The problem: We have 1.7 million ads targeting users of different ages. So for example, one age bucket targets 15 to 20 year olds, and other might target 16 to 18 year olds. Each ad also has performance information, such as the number of clicks or impressions it received. The task is to break these non-standard age buckets into standardized age ranges and estimate any given feature accordingly. This is a perfect opportunity for the Poisson distribution! Mathematically, the task is to figure out how to describe the distribution of a desired bucket by examining all of the buckets from the data set that included this desired bucket’s age range.

ie.  Go from this:  22-26 year olds -> 10 clicks, 23-25 year olds -> 4 clicks, ...
To this:       22-23 year olds -> 3 clicks, 24-25 year olds -> 5 clicks, ...


More specifically, each relevant bucket - or relevant ad - has a probability mass function (ie fancy words meaning it’s just a histogram) where each discrete age in the bucket’s age range has a specific number of clicks or impressions that can be drawn from the poisson distribution for that ad. This sampling step is the interesting part mathematically, because we can define it as a joint probability and do some transformations that give us computer-friendly numerical operations. Let me show you:

p(ageY;bucketX) = poisson(ageY|bucketX) = lambda**ageY * e**(-lambda) / ageY!
where lambda = mean of the distribution


and

for all relevant buckets, for all ages:
desired_bucket_distribution = p(age1;bucket1) * p(age1;bucket2) *
p(age2;bucket1) * p(age2;bucket2) * ...


We take the log of everything, because there’s no way in hell a computer can handle multiplying thousands of small probabilities. (Log is great because it lets us add terms together, rather than multiply)

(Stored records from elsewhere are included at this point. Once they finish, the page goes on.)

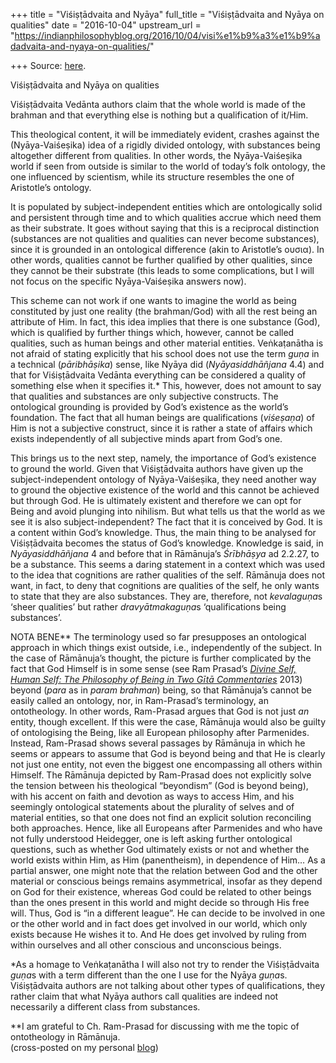 +++
title = "Viśiṣṭādvaita and Nyāya"
full_title = "Viśiṣṭādvaita and Nyāya on qualities"
date = "2016-10-04"
upstream_url = "https://indianphilosophyblog.org/2016/10/04/visi%e1%b9%a3%e1%b9%adadvaita-and-nyaya-on-qualities/"

+++
Source: [here](https://indianphilosophyblog.org/2016/10/04/visi%e1%b9%a3%e1%b9%adadvaita-and-nyaya-on-qualities/).

Viśiṣṭādvaita and Nyāya on qualities

Viśiṣṭādvaita Vedānta authors claim that the whole world is made of the
brahman and that everything else is nothing but a qualification of
it/Him.

This theological content, it will be immediately evident, crashes
against the (Nyāya-Vaiśeṣika) idea of a rigidly divided ontology, with
substances being altogether different from qualities. In other words,
the Nyāya-Vaiśeṣika world if seen from outside is similar to the world
of today’s folk ontology, the one influenced by scientism, while its
structure resembles the one of Aristotle’s ontology.

It is populated by subject-independent entities which are ontologically
solid and persistent through time and to which qualities accrue which
need them as their substrate. It goes without saying that this is a
reciprocal distinction (substances are not qualities and qualities can
never become substances), since it is grounded in an ontological
difference (akin to Aristotle’s ουσια). In other words, qualities cannot
be further qualified by other qualities, since they cannot be their
substrate (this leads to some complications, but I will not focus on the
specific Nyāya-Vaiśeṣika answers now).

This scheme can not work if one wants to imagine the world as being
constituted by just one reality (the brahman/God) with all the rest
being an attribute of Him. In fact, this idea implies that there is one
substance (God), which is qualified by further things which, however,
cannot be called qualities, such as human beings and other material
entities. Veṅkaṭanātha is not afraid of stating explicitly that his
school does not use the term *guṇa* in a technical (*pāribhāṣika*)
sense, like Nyāya did (*Nyāyasiddhāñjana* 4.4) and that for
Viśiṣṭādvaita Vedānta everything can be considered a quality of
something else when it specifies it.\* This, however, does not amount to
say that qualities and substances are only subjective constructs. The
ontological grounding is provided by God’s existence as the world’s
foundation. The fact that all human beings are qualifications
(*viśeṣaṇa*) of Him is not a subjective construct, since it is rather a
state of affairs which exists independently of all subjective minds
apart from God’s one.

This brings us to the next step, namely, the importance of God’s
existence to ground the world. Given that Viśiṣṭādvaita authors have
given up the subject-independent ontology of Nyāya-Vaiśeṣika, they need
another way to ground the objective existence of the world and this
cannot be achieved but through God. He is ultimately existent and
therefore we can opt for Being and avoid plunging into nihilism. But
what tells us that the world as we see it is also subject-independent?
The fact that it is conceived by God. It is a content within God’s
knowledge. Thus, the main thing to be analysed for Viśiṣṭādvaita becomes
the status of God’s knowledge. Knowledge is said, in *Nyāyasiddhāñjana*
4 and before that in Rāmānuja’s *Śrībhāṣya* ad 2.2.27, to be a
substance. This seems a daring statement in a context which was used to
the idea that cognitions are rather qualities of the self. Rāmānuja does
not want, in fact, to deny that cognitions are qualities of the self, he
only wants to state that they are also substances. They are, therefore,
not *kevalaguṇa*s ‘sheer qualities’ but rather *dravyātmakaguṇa*s
‘qualifications being substances’.

NOTA BENE\*\* The terminology used so far presupposes an ontological
approach in which things exist outside, i.e., independently of the
subject. In the case of Rāmānuja’s thought, the picture is further
complicated by the fact that God Himself is in some sense (see Ram
Prasad’s *[Divine Self, Human Self: The Philosophy of Being in Two Gītā
Commentaries](http://ndpr.nd.edu/news/43847-divine-self-human-self-the-philosophy-of-being-in-two-gt-commentaries/)*
2013) beyond (*para* as in *param brahman*) being, so that Rāmānuja’s
cannot be easily called an ontology, nor, in Ram-Prasad’s terminology,
an ontotheology. In other words, Ram-Prasad argues that God is not just
*an* entity, though excellent. If this were the case, Rāmānuja would
also be guilty of ontologising the Being, like all European philosophy
after Parmenides. Instead, Ram-Prasad shows several passages by Rāmānuja
in which he seems or appears to assume that God is beyond being and that
He is clearly not just one entity, not even the biggest one encompassing
all others within Himself. The Rāmānuja depicted by Ram-Prasad does not
explicitly solve the tension between his theological “beyondism” (God is
beyond being), with his accent on faith and devotion as ways to access
Him, and his seemingly ontological statements about the plurality of
selves and of material entities, so that one does not find an explicit
solution reconciling both approaches. Hence, like all Europeans after
Parmenides and who have not fully understood Heidegger, one is left
asking further ontological questions, such as whether God ultimately
exists or not and whether the world exists within Him, as Him
(panentheism), in dependence of Him… As a partial answer, one might note
that the relation between God and the other material or conscious beings
remains asymmetrical, insofar as they depend on God for their existence,
whereas God could be related to other beings than the ones present in
this world and might decide so through His free will. Thus, God is “in a
different league”. He can decide to be involved in one or the other
world and in fact does get involved in our world, which only exists
because He wishes it to. And He does get involved by ruling from within
ourselves and all other conscious and unconscious beings.

\*As a homage to Veṅkaṭanātha I will also not try to render the
Viśiṣṭādvaita *guṇa*s with a term different than the one I use for the
Nyāya *guṇa*s. Viśiṣṭādvaita authors are not talking about other types
of qualifications, they rather claim that what Nyāya authors call
qualities are indeed not necessarily a different class from substances.

\*\*I am grateful to Ch. Ram-Prasad for discussing with me the topic of
ontotheology in Rāmānuja.  
(cross-posted on my personal [blog](http://elisafreschi.com))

log(desired_bucket_distribution) = log(p(ageY;bucketX)) + ...
= log(lambda**ageY * e**(-lambda) / ageY!) + ...
= ageY * log(lambda) - lambda - log(ageY!) + ...


also, notice that we’ve isolated the factorial term, log(ageY!), from any of the lambdas, and that’s also superhelpful, because according to wikipedia we can drop log(ageY!) from the equation. I don’t understand the reasoning, but wikipedia says because we are only trying to find the best value for lambda, and since log(ageY!) doesn’t have a lambda component, we can drop the term.

                                 = ageY * log(lambda) - lambda + ...


Lastly, by summing these probability mass functions for all relevant ads and their age ranges, we define a new probability distribution (technically a log distribution) that defines our new desired bucket. Performing gradient ascent on this distribution will ideally get you the log of the mean of the distribution and solves the original task of predicting a value for each desired age range.

Isn’t that cool?!